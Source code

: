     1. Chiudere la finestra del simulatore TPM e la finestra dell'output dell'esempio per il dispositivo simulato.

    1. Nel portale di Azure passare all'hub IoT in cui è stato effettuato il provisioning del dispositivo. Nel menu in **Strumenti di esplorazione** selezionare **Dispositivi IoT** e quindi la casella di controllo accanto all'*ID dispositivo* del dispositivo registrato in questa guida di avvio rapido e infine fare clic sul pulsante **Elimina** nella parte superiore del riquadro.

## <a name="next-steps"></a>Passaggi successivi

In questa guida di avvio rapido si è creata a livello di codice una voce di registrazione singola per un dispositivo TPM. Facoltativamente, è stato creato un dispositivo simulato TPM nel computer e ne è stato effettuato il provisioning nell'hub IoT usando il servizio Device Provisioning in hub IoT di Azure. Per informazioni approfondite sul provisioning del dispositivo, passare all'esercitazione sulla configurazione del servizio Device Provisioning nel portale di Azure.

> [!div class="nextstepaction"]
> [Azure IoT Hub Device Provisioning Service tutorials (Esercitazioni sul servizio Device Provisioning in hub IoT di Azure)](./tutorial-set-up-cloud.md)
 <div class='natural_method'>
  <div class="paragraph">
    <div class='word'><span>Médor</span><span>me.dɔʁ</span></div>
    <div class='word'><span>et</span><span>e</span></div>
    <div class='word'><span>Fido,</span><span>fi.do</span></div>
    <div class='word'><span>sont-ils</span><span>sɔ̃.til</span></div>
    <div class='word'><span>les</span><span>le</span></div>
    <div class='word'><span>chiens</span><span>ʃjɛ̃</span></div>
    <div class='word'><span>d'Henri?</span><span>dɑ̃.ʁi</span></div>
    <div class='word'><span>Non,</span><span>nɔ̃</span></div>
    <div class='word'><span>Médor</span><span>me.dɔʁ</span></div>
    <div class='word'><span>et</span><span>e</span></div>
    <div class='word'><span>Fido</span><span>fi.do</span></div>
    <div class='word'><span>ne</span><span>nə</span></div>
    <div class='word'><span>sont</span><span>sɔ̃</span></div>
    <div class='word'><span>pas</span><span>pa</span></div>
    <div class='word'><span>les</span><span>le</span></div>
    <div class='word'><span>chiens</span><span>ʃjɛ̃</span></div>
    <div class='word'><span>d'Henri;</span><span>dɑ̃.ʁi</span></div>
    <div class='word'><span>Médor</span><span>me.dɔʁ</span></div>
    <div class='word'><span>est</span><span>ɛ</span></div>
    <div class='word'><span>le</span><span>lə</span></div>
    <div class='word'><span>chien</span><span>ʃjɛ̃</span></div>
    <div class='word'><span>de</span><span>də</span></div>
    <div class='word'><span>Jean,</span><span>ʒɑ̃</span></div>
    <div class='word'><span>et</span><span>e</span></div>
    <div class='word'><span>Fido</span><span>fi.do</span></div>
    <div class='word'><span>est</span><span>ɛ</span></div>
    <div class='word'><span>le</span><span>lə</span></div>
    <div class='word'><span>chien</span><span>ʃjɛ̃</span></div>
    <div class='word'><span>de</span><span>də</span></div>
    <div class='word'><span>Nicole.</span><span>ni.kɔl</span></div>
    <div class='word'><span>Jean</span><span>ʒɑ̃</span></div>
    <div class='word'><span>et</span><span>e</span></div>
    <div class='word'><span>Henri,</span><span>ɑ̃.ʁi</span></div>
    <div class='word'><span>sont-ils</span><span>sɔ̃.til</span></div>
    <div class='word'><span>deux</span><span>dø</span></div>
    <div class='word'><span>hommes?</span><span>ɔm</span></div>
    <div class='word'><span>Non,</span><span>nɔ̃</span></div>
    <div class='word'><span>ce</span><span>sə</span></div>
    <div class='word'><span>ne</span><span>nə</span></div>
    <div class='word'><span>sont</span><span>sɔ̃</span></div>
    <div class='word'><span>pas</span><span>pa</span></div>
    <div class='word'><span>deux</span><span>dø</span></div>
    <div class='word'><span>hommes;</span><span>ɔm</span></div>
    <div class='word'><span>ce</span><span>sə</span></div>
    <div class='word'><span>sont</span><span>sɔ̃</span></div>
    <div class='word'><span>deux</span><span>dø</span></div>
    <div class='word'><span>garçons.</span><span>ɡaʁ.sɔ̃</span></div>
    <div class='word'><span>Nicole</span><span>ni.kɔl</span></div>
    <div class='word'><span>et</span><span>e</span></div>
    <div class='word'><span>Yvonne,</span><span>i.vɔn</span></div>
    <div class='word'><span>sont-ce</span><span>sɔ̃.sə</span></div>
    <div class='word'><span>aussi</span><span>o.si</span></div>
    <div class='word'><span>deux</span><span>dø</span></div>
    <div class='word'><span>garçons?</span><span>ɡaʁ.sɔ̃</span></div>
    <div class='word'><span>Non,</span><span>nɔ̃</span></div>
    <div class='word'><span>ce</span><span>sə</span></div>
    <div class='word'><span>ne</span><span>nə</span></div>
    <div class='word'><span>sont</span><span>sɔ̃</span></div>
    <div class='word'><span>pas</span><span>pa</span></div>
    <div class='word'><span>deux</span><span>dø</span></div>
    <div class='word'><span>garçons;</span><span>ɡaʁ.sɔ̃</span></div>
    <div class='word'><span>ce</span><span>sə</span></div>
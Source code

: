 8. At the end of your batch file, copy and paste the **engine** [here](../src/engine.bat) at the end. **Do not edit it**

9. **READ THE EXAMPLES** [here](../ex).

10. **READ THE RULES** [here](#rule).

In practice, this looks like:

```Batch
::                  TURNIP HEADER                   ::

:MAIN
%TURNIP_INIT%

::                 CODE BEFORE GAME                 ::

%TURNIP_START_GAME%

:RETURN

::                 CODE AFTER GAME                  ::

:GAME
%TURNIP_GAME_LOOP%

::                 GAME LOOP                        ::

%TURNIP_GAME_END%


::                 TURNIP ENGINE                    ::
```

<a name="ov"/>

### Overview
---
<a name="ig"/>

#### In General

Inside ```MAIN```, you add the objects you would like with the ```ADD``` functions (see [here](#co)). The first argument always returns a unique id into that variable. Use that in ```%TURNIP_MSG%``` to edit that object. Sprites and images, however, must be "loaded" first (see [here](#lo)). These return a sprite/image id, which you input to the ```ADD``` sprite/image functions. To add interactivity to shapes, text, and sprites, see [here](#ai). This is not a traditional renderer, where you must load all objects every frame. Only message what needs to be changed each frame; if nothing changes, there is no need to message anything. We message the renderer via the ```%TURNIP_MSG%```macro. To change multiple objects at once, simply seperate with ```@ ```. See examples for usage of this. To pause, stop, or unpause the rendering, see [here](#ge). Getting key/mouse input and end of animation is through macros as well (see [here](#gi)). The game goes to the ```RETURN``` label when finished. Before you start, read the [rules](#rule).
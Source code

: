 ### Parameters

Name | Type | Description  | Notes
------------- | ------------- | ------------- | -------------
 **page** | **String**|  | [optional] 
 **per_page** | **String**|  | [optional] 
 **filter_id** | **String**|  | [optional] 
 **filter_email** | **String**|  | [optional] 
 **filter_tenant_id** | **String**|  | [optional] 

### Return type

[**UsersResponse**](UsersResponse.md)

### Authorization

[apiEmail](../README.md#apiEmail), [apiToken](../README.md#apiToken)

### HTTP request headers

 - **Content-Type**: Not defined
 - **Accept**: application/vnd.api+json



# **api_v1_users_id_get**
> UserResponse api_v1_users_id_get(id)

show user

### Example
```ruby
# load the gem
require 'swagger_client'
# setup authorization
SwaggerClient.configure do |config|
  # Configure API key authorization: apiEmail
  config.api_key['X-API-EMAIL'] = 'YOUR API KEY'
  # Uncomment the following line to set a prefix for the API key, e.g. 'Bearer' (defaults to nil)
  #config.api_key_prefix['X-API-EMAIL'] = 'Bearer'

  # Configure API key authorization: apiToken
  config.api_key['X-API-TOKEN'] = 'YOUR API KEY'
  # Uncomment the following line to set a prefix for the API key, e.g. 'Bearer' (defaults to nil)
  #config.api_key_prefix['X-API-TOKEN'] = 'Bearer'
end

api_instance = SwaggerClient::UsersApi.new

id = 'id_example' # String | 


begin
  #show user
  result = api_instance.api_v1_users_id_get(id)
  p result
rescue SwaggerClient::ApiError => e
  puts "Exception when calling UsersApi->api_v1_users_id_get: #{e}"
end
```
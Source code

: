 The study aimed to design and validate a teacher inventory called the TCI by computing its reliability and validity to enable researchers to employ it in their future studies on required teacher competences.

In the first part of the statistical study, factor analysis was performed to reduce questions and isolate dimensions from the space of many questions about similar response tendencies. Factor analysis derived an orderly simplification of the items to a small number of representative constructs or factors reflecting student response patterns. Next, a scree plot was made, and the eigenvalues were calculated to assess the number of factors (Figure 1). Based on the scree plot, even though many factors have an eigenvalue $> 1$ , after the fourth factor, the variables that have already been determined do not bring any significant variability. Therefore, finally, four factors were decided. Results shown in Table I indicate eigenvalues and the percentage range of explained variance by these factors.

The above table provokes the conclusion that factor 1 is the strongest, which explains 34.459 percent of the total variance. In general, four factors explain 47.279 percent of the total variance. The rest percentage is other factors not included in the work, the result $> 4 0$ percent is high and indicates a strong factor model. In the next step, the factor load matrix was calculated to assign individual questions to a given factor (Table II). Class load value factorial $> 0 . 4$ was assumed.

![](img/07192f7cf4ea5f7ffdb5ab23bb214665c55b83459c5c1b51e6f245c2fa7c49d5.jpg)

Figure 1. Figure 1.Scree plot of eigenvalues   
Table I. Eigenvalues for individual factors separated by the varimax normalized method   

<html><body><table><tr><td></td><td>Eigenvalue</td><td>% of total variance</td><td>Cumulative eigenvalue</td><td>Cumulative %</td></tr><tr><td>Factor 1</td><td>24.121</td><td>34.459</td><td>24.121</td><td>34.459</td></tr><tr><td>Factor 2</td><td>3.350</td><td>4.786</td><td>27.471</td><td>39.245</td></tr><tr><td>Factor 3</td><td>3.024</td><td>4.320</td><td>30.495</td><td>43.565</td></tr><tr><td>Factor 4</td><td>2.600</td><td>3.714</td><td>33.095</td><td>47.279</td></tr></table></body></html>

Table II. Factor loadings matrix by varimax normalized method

──────────────────────────────

■ ABOUT THIS EXERCISE ■
Show every line in the listing above that carries the word "hommes".

■ EXERCISE SOLUTION ■
    <div class='word'><span>hommes?</span><span>ɔm</span></div>
    <div class='word'><span>hommes;</span><span>ɔm</span></div>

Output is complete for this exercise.